> **ENTRIES SHOWN**
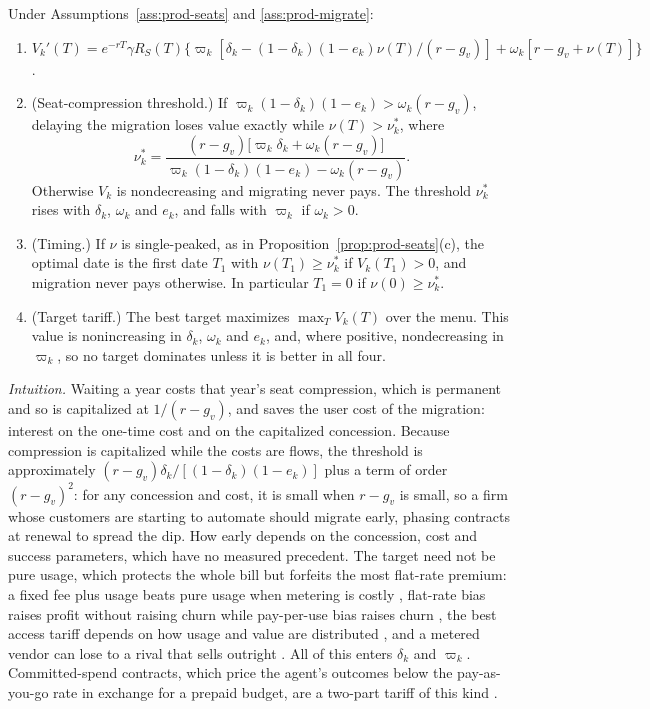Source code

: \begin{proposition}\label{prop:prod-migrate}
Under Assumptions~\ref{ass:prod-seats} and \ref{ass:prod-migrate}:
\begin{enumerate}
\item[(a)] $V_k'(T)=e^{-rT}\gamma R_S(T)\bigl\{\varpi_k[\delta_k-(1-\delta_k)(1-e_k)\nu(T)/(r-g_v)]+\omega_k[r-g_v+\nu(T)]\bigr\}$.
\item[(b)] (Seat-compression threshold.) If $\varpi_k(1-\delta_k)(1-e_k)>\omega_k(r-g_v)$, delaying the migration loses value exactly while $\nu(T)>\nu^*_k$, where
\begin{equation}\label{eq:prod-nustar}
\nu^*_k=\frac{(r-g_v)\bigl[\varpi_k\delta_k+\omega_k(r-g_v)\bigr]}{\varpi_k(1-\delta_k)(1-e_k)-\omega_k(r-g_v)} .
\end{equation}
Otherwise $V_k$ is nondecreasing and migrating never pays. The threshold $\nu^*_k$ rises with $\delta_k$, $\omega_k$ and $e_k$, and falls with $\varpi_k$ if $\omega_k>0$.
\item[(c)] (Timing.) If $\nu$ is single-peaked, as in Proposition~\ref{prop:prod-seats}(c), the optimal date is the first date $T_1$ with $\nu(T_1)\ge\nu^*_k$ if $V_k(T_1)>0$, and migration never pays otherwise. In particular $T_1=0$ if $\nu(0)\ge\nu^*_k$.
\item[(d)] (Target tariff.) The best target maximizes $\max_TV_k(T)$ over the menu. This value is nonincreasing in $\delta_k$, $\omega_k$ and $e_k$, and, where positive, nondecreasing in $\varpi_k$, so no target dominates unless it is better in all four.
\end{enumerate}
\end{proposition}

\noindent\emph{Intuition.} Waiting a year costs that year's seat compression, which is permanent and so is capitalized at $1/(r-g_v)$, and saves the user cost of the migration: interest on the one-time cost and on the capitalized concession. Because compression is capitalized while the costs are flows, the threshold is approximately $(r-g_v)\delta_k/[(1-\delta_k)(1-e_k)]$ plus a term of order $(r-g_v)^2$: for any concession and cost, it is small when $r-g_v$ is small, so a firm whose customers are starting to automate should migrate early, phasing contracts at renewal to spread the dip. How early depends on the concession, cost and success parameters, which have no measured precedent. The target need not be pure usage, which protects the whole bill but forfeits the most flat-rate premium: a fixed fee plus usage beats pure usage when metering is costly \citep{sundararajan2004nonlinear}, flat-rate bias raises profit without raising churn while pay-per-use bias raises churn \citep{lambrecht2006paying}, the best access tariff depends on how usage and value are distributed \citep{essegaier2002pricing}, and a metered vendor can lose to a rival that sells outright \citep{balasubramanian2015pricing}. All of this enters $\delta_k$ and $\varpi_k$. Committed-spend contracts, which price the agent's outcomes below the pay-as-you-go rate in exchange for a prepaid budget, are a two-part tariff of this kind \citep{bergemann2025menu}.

> **WHAT THIS TASK INVOLVES**
In full and without error, repeat the listing above, omitting its images.

> **ANSWER SPACE**
Source code

: \begin{proposition}\label{prop:prod-migrate}
Under Assumptions~\ref{ass:prod-seats} and \ref{ass:prod-migrate}:
\begin{enumerate}
\item[(a)] $V_k'(T)=e^{-rT}\gamma R_S(T)\bigl\{\varpi_k[\delta_k-(1-\delta_k)(1-e_k)\nu(T)/(r-g_v)]+\omega_k[r-g_v+\nu(T)]\bigr\}$.
\item[(b)] (Seat-compression threshold.) If $\varpi_k(1-\delta_k)(1-e_k)>\omega_k(r-g_v)$, delaying the migration loses value exactly while $\nu(T)>\nu^*_k$, where
\begin{equation}\label{eq:prod-nustar}
\nu^*_k=\frac{(r-g_v)\bigl[\varpi_k\delta_k+\omega_k(r-g_v)\bigr]}{\varpi_k(1-\delta_k)(1-e_k)-\omega_k(r-g_v)} .
\end{equation}
Otherwise $V_k$ is nondecreasing and migrating never pays. The threshold $\nu^*_k$ rises with $\delta_k$, $\omega_k$ and $e_k$, and falls with $\varpi_k$ if $\omega_k>0$.
\item[(c)] (Timing.) If $\nu$ is single-peaked, as in Proposition~\ref{prop:prod-seats}(c), the optimal date is the first date $T_1$ with $\nu(T_1)\ge\nu^*_k$ if $V_k(T_1)>0$, and migration never pays otherwise. In particular $T_1=0$ if $\nu(0)\ge\nu^*_k$.
\item[(d)] (Target tariff.) The best target maximizes $\max_TV_k(T)$ over the menu. This value is nonincreasing in $\delta_k$, $\omega_k$ and $e_k$, and, where positive, nondecreasing in $\varpi_k$, so no target dominates unless it is better in all four.
\end{enumerate}
\end{proposition}

\noindent\emph{Intuition.} Waiting a year costs that year's seat compression, which is permanent and so is capitalized at $1/(r-g_v)$, and saves the user cost of the migration: interest on the one-time cost and on the capitalized concession. Because compression is capitalized while the costs are flows, the threshold is approximately $(r-g_v)\delta_k/[(1-\delta_k)(1-e_k)]$ plus a term of order $(r-g_v)^2$: for any concession and cost, it is small when $r-g_v$ is small, so a firm whose customers are starting to automate should migrate early, phasing contracts at renewal to spread the dip. How early depends on the concession, cost and success parameters, which have no measured precedent. The target need not be pure usage, which protects the whole bill but forfeits the most flat-rate premium: a fixed fee plus usage beats pure usage when metering is costly \citep{sundararajan2004nonlinear}, flat-rate bias raises profit without raising churn while pay-per-use bias raises churn \citep{lambrecht2006paying}, the best access tariff depends on how usage and value are distributed \citep{essegaier2002pricing}, and a metered vendor can lose to a rival that sells outright \citep{balasubramanian2015pricing}. All of this enters $\delta_k$ and $\varpi_k$. Committed-spend contracts, which price the agent's outcomes below the pay-as-you-go rate in exchange for a prepaid budget, are a two-part tariff of this kind \citep{bergemann2025menu}.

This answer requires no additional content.